Assignment - Look below for the line that contains "- A list of", then copy it and each following line exactly, through and including the line that contains "## Project Overview".

--------------------------------

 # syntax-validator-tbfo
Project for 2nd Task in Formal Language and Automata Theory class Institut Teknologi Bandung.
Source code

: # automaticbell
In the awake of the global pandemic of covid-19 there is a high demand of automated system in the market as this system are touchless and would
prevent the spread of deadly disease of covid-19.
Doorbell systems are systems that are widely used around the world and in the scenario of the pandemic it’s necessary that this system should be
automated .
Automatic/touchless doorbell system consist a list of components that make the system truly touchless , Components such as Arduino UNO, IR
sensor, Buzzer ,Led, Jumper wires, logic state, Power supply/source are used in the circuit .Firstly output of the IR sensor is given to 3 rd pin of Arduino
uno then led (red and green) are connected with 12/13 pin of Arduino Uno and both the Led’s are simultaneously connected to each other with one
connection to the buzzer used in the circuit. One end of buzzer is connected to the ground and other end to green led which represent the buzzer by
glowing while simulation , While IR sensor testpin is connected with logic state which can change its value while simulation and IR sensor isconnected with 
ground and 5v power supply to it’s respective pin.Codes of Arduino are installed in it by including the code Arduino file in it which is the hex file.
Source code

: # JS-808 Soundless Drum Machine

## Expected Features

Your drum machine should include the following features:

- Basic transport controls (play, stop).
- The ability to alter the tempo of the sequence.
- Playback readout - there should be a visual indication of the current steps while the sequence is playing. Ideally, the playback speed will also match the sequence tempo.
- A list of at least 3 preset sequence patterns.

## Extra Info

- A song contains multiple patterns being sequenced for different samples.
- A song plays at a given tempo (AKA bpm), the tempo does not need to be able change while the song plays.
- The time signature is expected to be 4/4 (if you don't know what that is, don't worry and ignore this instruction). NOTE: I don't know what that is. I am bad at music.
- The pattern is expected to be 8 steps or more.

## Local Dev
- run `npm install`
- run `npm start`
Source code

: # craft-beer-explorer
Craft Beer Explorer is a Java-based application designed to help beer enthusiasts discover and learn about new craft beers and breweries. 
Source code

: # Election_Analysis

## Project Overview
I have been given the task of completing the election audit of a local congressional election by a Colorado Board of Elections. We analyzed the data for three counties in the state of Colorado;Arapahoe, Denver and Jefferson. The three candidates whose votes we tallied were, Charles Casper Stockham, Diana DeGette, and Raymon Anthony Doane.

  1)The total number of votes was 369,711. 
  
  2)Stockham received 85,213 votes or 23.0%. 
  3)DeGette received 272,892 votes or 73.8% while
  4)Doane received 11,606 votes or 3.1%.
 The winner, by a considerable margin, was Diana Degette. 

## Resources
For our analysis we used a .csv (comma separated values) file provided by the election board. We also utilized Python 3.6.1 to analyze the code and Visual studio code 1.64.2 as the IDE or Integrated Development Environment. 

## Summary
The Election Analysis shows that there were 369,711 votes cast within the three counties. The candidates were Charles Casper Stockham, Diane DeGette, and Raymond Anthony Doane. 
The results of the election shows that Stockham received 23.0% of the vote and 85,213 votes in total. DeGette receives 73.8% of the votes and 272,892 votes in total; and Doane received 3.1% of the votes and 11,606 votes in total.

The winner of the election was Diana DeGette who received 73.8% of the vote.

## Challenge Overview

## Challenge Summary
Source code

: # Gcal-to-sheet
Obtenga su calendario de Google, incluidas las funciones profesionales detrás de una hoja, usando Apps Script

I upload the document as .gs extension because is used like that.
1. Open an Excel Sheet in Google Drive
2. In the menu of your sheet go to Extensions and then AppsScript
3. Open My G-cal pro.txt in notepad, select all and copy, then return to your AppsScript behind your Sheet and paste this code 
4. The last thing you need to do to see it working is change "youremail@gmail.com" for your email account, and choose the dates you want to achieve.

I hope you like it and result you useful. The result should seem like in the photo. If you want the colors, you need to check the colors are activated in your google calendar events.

--------------------------------

Solution for this exercise -
- A list of at least 3 preset sequence patterns.

## Extra Info

- A song contains multiple patterns being sequenced for different samples.
- A song plays at a given tempo (AKA bpm), the tempo does not need to be able change while the song plays.
- The time signature is expected to be 4/4 (if you don't know what that is, don't worry and ignore this instruction). NOTE: I don't know what that is. I am bad at music.
- The pattern is expected to be 8 steps or more.

## Local Dev
- run `npm install`
- run `npm start`
Source code

: # craft-beer-explorer
Craft Beer Explorer is a Java-based application designed to help beer enthusiasts discover and learn about new craft beers and breweries. 
Source code

: # Election_Analysis

## Project Overview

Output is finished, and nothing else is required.